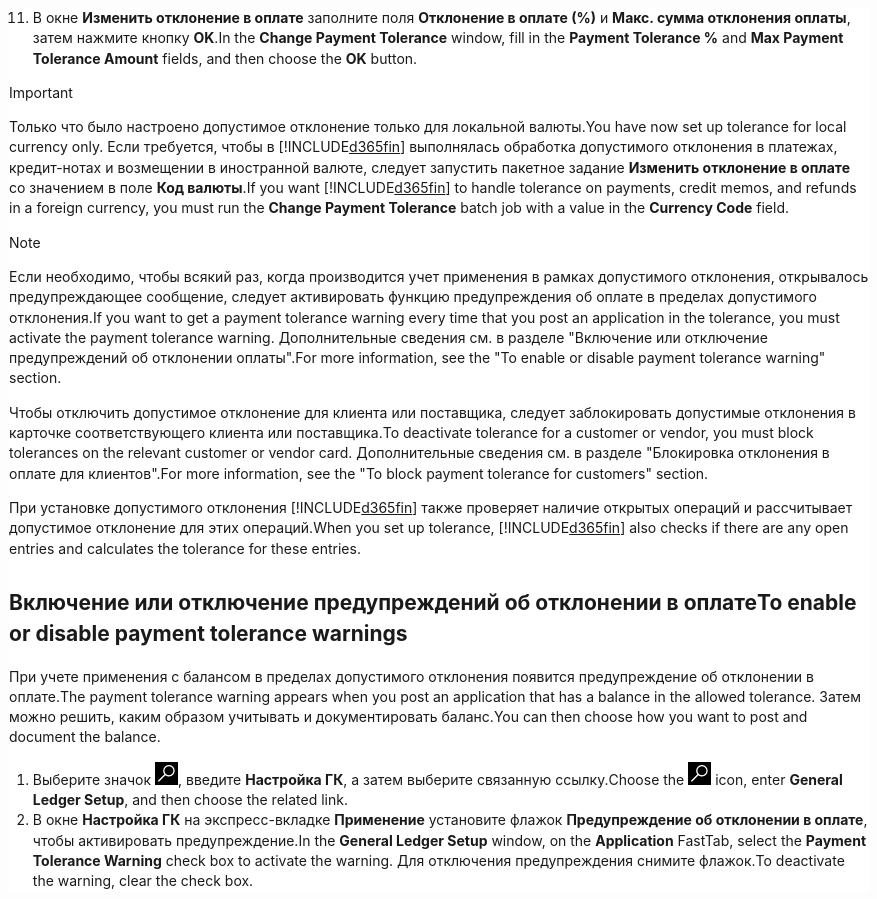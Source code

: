 11. <span data-ttu-id="91f0c-142">В окне **Изменить отклонение в оплате** заполните поля **Отклонение в оплате (%)** и **Макс. сумма отклонения оплаты**, затем нажмите кнопку **OK**.</span><span class="sxs-lookup"><span data-stu-id="91f0c-142">In the **Change Payment Tolerance** window, fill in the **Payment Tolerance %** and **Max Payment Tolerance Amount** fields, and then choose the **OK** button.</span></span>

> [!IMPORTANT]  
>  <span data-ttu-id="91f0c-143">Только что было настроено допустимое отклонение только для локальной валюты.</span><span class="sxs-lookup"><span data-stu-id="91f0c-143">You have now set up tolerance for local currency only.</span></span> <span data-ttu-id="91f0c-144">Если требуется, чтобы в [!INCLUDE[d365fin](includes/d365fin_md.md)] выполнялась обработка допустимого отклонения в платежах, кредит-нотах и возмещении в иностранной валюте, следует запустить пакетное задание **Изменить отклонение в оплате** со значением в поле **Код валюты**.</span><span class="sxs-lookup"><span data-stu-id="91f0c-144">If you want [!INCLUDE[d365fin](includes/d365fin_md.md)] to handle tolerance on payments, credit memos, and refunds in a foreign currency, you must run the **Change Payment Tolerance** batch job with a value in the **Currency Code** field.</span></span>  

> [!NOTE]  
>  <span data-ttu-id="91f0c-145">Если необходимо, чтобы всякий раз, когда производится учет применения в рамках допустимого отклонения, открывалось предупреждающее сообщение, следует активировать функцию предупреждения об оплате в пределах допустимого отклонения.</span><span class="sxs-lookup"><span data-stu-id="91f0c-145">If you want to get a payment tolerance warning every time that you post an application in the tolerance, you must activate the payment tolerance warning.</span></span> <span data-ttu-id="91f0c-146">Дополнительные сведения см. в разделе "Включение или отключение предупреждений об отклонении оплаты".</span><span class="sxs-lookup"><span data-stu-id="91f0c-146">For more information, see the "To enable or disable payment tolerance warning" section.</span></span>  
>   
>  <span data-ttu-id="91f0c-147">Чтобы отключить допустимое отклонение для клиента или поставщика, следует заблокировать допустимые отклонения в карточке соответствующего клиента или поставщика.</span><span class="sxs-lookup"><span data-stu-id="91f0c-147">To deactivate tolerance for a customer or vendor, you must block tolerances on the relevant customer or vendor card.</span></span> <span data-ttu-id="91f0c-148">Дополнительные сведения см. в разделе "Блокировка отклонения в оплате для клиентов".</span><span class="sxs-lookup"><span data-stu-id="91f0c-148">For more information, see the "To block payment tolerance for customers" section.</span></span>  
>   
>  <span data-ttu-id="91f0c-149">При установке допустимого отклонения [!INCLUDE[d365fin](includes/d365fin_md.md)] также проверяет наличие открытых операций и рассчитывает допустимое отклонение для этих операций.</span><span class="sxs-lookup"><span data-stu-id="91f0c-149">When you set up tolerance, [!INCLUDE[d365fin](includes/d365fin_md.md)] also checks if there are any open entries and calculates the tolerance for these entries.</span></span>

## <a name="to-enable-or-disable-payment-tolerance-warnings"></a><span data-ttu-id="91f0c-150">Включение или отключение предупреждений об отклонении в оплате</span><span class="sxs-lookup"><span data-stu-id="91f0c-150">To enable or disable payment tolerance warnings</span></span>
<span data-ttu-id="91f0c-151">При учете применения с балансом в пределах допустимого отклонения появится предупреждение об отклонении в оплате.</span><span class="sxs-lookup"><span data-stu-id="91f0c-151">The payment tolerance warning appears when you post an application that has a balance in the allowed tolerance.</span></span> <span data-ttu-id="91f0c-152">Затем можно решить, каким образом учитывать и документировать баланс.</span><span class="sxs-lookup"><span data-stu-id="91f0c-152">You can then choose how you want to post and document the balance.</span></span>    
1. <span data-ttu-id="91f0c-153">Выберите значок ![Поиск страницы или отчета](media/ui-search/search_small.png "Значок поиска страницы или отчета"), введите **Настройка ГК**, а затем выберите связанную ссылку.</span><span class="sxs-lookup"><span data-stu-id="91f0c-153">Choose the ![Search for Page or Report](media/ui-search/search_small.png "Search for Page or Report icon") icon, enter **General Ledger Setup**, and then choose the related link.</span></span>  
2. <span data-ttu-id="91f0c-154">В окне **Настройка ГК** на экспресс-вкладке **Применение** установите флажок **Предупреждение об отклонении в оплате**, чтобы активировать предупреждение.</span><span class="sxs-lookup"><span data-stu-id="91f0c-154">In the **General Ledger Setup** window, on the **Application** FastTab, select the **Payment Tolerance Warning** check box to activate the warning.</span></span> <span data-ttu-id="91f0c-155">Для отключения предупреждения снимите флажок.</span><span class="sxs-lookup"><span data-stu-id="91f0c-155">To deactivate the warning, clear the check box.</span></span>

........

> **To do**: The listing above is to be retyped exactly, with all pictures left out.

> **Your response**:
Source code

: 11. <span data-ttu-id="91f0c-142">В окне **Изменить отклонение в оплате** заполните поля **Отклонение в оплате (%)** и **Макс. сумма отклонения оплаты**, затем нажмите кнопку **OK**.</span><span class="sxs-lookup"><span data-stu-id="91f0c-142">In the **Change Payment Tolerance** window, fill in the **Payment Tolerance %** and **Max Payment Tolerance Amount** fields, and then choose the **OK** button.</span></span>

> [!IMPORTANT]  
>  <span data-ttu-id="91f0c-143">Только что было настроено допустимое отклонение только для локальной валюты.</span><span class="sxs-lookup"><span data-stu-id="91f0c-143">You have now set up tolerance for local currency only.</span></span> <span data-ttu-id="91f0c-144">Если требуется, чтобы в [!INCLUDE[d365fin](includes/d365fin_md.md)] выполнялась обработка допустимого отклонения в платежах, кредит-нотах и возмещении в иностранной валюте, следует запустить пакетное задание **Изменить отклонение в оплате** со значением в поле **Код валюты**.</span><span class="sxs-lookup"><span data-stu-id="91f0c-144">If you want [!INCLUDE[d365fin](includes/d365fin_md.md)] to handle tolerance on payments, credit memos, and refunds in a foreign currency, you must run the **Change Payment Tolerance** batch job with a value in the **Currency Code** field.</span></span>  

> [!NOTE]  
>  <span data-ttu-id="91f0c-145">Если необходимо, чтобы всякий раз, когда производится учет применения в рамках допустимого отклонения, открывалось предупреждающее сообщение, следует активировать функцию предупреждения об оплате в пределах допустимого отклонения.</span><span class="sxs-lookup"><span data-stu-id="91f0c-145">If you want to get a payment tolerance warning every time that you post an application in the tolerance, you must activate the payment tolerance warning.</span></span> <span data-ttu-id="91f0c-146">Дополнительные сведения см. в разделе "Включение или отключение предупреждений об отклонении оплаты".</span><span class="sxs-lookup"><span data-stu-id="91f0c-146">For more information, see the "To enable or disable payment tolerance warning" section.</span></span>  
>   
>  <span data-ttu-id="91f0c-147">Чтобы отключить допустимое отклонение для клиента или поставщика, следует заблокировать допустимые отклонения в карточке соответствующего клиента или поставщика.</span><span class="sxs-lookup"><span data-stu-id="91f0c-147">To deactivate tolerance for a customer or vendor, you must block tolerances on the relevant customer or vendor card.</span></span> <span data-ttu-id="91f0c-148">Дополнительные сведения см. в разделе "Блокировка отклонения в оплате для клиентов".</span><span class="sxs-lookup"><span data-stu-id="91f0c-148">For more information, see the "To block payment tolerance for customers" section.</span></span>  
>   
>  <span data-ttu-id="91f0c-149">При установке допустимого отклонения [!INCLUDE[d365fin](includes/d365fin_md.md)] также проверяет наличие открытых операций и рассчитывает допустимое отклонение для этих операций.</span><span class="sxs-lookup"><span data-stu-id="91f0c-149">When you set up tolerance, [!INCLUDE[d365fin](includes/d365fin_md.md)] also checks if there are any open entries and calculates the tolerance for these entries.</span></span>

## <a name="to-enable-or-disable-payment-tolerance-warnings"></a><span data-ttu-id="91f0c-150">Включение или отключение предупреждений об отклонении в оплате</span><span class="sxs-lookup"><span data-stu-id="91f0c-150">To enable or disable payment tolerance warnings</span></span>
<span data-ttu-id="91f0c-151">При учете применения с балансом в пределах допустимого отклонения появится предупреждение об отклонении в оплате.</span><span class="sxs-lookup"><span data-stu-id="91f0c-151">The payment tolerance warning appears when you post an application that has a balance in the allowed tolerance.</span></span> <span data-ttu-id="91f0c-152">Затем можно решить, каким образом учитывать и документировать баланс.</span><span class="sxs-lookup"><span data-stu-id="91f0c-152">You can then choose how you want to post and document the balance.</span></span>    
1. <span data-ttu-id="91f0c-153">Выберите значок ![Поиск страницы или отчета](media/ui-search/search_small.png "Значок поиска страницы или отчета"), введите **Настройка ГК**, а затем выберите связанную ссылку.</span><span class="sxs-lookup"><span data-stu-id="91f0c-153">Choose the ![Search for Page or Report](media/ui-search/search_small.png "Search for Page or Report icon") icon, enter **General Ledger Setup**, and then choose the related link.</span></span>  
2. <span data-ttu-id="91f0c-154">В окне **Настройка ГК** на экспресс-вкладке **Применение** установите флажок **Предупреждение об отклонении в оплате**, чтобы активировать предупреждение.</span><span class="sxs-lookup"><span data-stu-id="91f0c-154">In the **General Ledger Setup** window, on the **Application** FastTab, select the **Payment Tolerance Warning** check box to activate the warning.</span></span> <span data-ttu-id="91f0c-155">Для отключения предупреждения снимите флажок.</span><span class="sxs-lookup"><span data-stu-id="91f0c-155">To deactivate the warning, clear the check box.</span></span>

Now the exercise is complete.